Some current national indicators, like ‘Widen use of the Internet’, are measured against the results of just one piece of research- the Scottish Household Survey (SHS). Of the 17,000 people asked to take part in the household survey, nearly 6,000 don’t follow through. The people approached to take part are as a random selection as possible in order to give everyone an opportunity to be selected. An issue, however, is the responses that are taken must be representative and for that reason, weighting is applied to the responses from profiles of people who tend to not take up the offer to take part in the research. For example, 60% of the interview invitations are taken up by older women with men aged 16-25 hardly taking part so the responses of men aged 16-25 are weighted as 1.2 of a response. The weighting of some answers may be considered representative in a traditional analytical community but how can government look at altmetrics for indicators like ‘Widen use of the internet’, which is ripe for near real time subjective data collection through agencies working largely with the populations who don’t take part in SHS. What creative alternative ways could other indicator owners tap into technology and digital tools that collect all kinds of data to complement single sources of information by which the indicator is measured?

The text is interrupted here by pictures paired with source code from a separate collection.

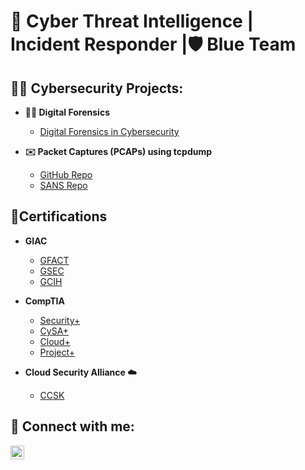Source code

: <h1>🔐 Cyber Threat Intelligence | Incident Responder |🛡️ Blue Team </h1>

<h2>👨‍💻 Cybersecurity Projects:</h2>

- <b> 🕵️‍♂️ Digital Forensics </b>
  - [Digital Forensics in Cybersecurity](https://github.com/Cyb3rTim/Digital-Forensics.git)


- <b> ✉️ Packet Captures (PCAPs) using tcpdump </b>
  - [GitHub Repo](https://github.com/Cyb3rTim/tcpdumpLab.git)
  - [SANS Repo](https://canvas.sans.edu/eportfolios/343)
    

<h2>📄Certifications</h2>

- <b> GIAC </b>
  - [GFACT](https://www.credly.com/badges/4d38fbd2-7fa2-4e68-a0e6-11e0c9fd4dee/public_url)
  - [GSEC](https://www.credly.com/badges/d73efcca-989c-4d49-8c15-c92e48dee70d/public_url)
  - [GCIH](https://www.credly.com/badges/c074cd14-25ca-4bb0-9fc1-95136e47df55/public_url)

- <b> CompTIA </b>
  - [Security+](https://www.credly.com/badges/3078d871-e501-4dbb-ab7d-a643311e9ffc/public_url)
  - [CySA+](https://www.credly.com/badges/e86a1350-11e2-4ede-b258-bee7f6c2d745/public_url)
  - [Cloud+](https://www.credly.com/badges/c56adf83-ee50-4462-afee-6dd2de268886/public_url)
  - [Project+](https://www.credly.com/badges/9b23f649-a279-4898-8f7c-3ac3b0e68602/public_url)

 - <b> Cloud Security Alliance ☁️ </b>
   - [CCSK](https://www.credly.com/badges/636ab74d-5f7b-49fb-b8ee-2d80a7b70fb4/public_url)

 
<h2> 🤳 Connect with me:</h2>

[<img align="left" alt="timjterrance | LinkedIn" width="22px" src="https://cdn.jsdelivr.net/npm/simple-icons@v3/icons/linkedin.svg" />][linkedin]

[linkedin]: https://www.linkedin.com/in/timjterrance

Here are two ways we might look at altmetrics for Scottish public services:
- Social listening: I’ve been talking about this for some time. Social listening and online community management are pretty standard in the commercial sector. Could this same kind of activity be carried out in public services to inform how well they are performing? It might not be so straightforward right now as social listening in government bodies is a grey area. Is it actually spying when government does it? What can we do to make the rules and expectations around public service social listening clearer? Would data and information from social listening be good altmetrics for public services?
- Detailed data from public services: The creation and development of SCVO’s Good HQ could provide some incredible possibilities for using data to create altmetrics for national and local outcomes or indicators. The surge of open data activity in Scotland will also give us access to new information and creative ways to mash it up.
Though the social indicator movement has been seen by some as a failure, Innes says there is a legacy of the movement and that it helped clarify ‘more is required to inform policy than simply producing academically certified data and handing it to policy makers.’ Traditionally, at least at central government level, analysts have created a selection of indicators and outcomes based on things they know can be measured. As we go into a period of re-evaluating the Scottish National Outcomes tied up with the Community Empowerment (Scotland) Bill, let’s start thinking about the altmetrics that can be accessed to complement indicators and outcomes based on existing statistical research methods and topics. Let’s be creative and think about what we can bring into the mix. Something community based and dynamic, as real time as data can get and that can be used alongside traditional consultation as set out in the National Outcomes section of the Community Empowerment Bill.